Daimler Trucks has likewise seen a burgeoning of the vocational market, and its Class 8 Freightliner and Western Star models were up by 36 percent in the first three months of 2014, according to Richard Howard, senior vice president of sales and marketing. Overall Class 6-8 vocational sales were up 24 percent in this year’s first quarter and 9 percent in the second quarter.

Daimler had a decent amount of vocational business with its Sterling Truck operation, but relinquished it when it killed Sterling at the start of the recession. It has regained much of that business, and is determined to capture more. Howard says Daimler’s biggest market-share gains will be in vocational, and it expects to have 32 percent of the Class 8 market in the United States, Canada and Mexico by year’s end.

“We’re at 30.8 percent (of Class 8) at the end of the second quarter,” said Dave Hammes, Daimler Trucks North America’s general manager, marketing and strategy. “Our goal in 2009 was to achieve a No. 1 position in that market by 2015, and we’re gaining share completely at the expense of other manufacturers.”

Vocational growth comes at a good time for Navistar International, which last year added the Cummins ISB and this year converted its own 9.3-liter diesels to selective catalytic reduction.

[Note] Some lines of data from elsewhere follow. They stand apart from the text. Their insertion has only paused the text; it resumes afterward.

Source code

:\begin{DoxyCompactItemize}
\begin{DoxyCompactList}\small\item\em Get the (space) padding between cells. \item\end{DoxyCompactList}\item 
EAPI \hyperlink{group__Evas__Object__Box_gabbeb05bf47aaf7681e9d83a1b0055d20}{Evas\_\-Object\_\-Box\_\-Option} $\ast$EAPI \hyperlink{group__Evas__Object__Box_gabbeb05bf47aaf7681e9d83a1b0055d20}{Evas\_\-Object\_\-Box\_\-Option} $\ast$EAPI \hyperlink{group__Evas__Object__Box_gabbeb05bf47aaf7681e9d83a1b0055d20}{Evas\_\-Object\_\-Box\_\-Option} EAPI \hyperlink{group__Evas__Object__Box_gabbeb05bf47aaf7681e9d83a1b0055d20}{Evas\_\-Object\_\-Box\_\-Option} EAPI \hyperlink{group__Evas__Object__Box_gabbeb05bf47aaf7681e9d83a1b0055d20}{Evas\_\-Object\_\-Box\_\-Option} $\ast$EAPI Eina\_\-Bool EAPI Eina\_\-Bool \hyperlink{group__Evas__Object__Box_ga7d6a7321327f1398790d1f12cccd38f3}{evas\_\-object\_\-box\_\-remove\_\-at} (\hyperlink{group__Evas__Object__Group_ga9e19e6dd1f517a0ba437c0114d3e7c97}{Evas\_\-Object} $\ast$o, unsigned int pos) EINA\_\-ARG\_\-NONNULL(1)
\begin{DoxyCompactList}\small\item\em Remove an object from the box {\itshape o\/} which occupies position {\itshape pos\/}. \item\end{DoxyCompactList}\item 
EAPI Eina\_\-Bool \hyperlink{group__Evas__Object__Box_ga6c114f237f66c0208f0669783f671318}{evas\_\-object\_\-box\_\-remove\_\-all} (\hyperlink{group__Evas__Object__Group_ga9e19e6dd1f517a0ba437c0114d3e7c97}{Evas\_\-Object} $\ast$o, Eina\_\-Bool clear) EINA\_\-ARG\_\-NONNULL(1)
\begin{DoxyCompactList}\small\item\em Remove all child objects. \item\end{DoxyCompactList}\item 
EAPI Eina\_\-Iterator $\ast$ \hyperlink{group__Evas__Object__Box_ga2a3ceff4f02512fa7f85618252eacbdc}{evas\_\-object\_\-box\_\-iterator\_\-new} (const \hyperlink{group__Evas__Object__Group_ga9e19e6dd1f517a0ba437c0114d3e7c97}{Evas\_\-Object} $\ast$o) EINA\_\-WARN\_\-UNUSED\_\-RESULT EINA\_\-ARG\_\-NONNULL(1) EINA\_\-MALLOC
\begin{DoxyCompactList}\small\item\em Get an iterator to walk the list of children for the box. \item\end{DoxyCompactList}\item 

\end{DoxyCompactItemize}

Users report that the N9 and N10, called MaxxForce 9 and 10 in their pre-SCR configurations, are getting 8 percent better fuel economy. They are the primary powerplants in International’s severe-service models, and more of them should sell with the exhaust-emissions upgrade, said Emile Sabol, vocational sales director.

“It has been getting the product out there that has been slowing us up,” he said. “We have been putting a lot of demos out into the marketplace with a lot of our customers, and we believe more utility, crane, construction and municipality customers will come on board now that we have SCR products for the vocational market.

“The combination of the ISB with the Allison 3000 transmission will also have a big impact on the utility market,” he said. Last fall the Cummins diesel became an option in the medium-duty general-purpose DuraStar, and the ISB has been outselling MaxxForce midrange diesels.

Caterpillar executives are happy about sales of the Cat Truck, an enhanced version of Navistar’s PayStar 5900 series, which just expanded with an axle-forward model. “We have seen sales of Cat Trucks grow every year since launch,” said Ron Schultz, truck sales and support manager. “We have definitely seen an uptake in 2014 as the economy continues to rebound, and the rest of 2014 is looking very positive.”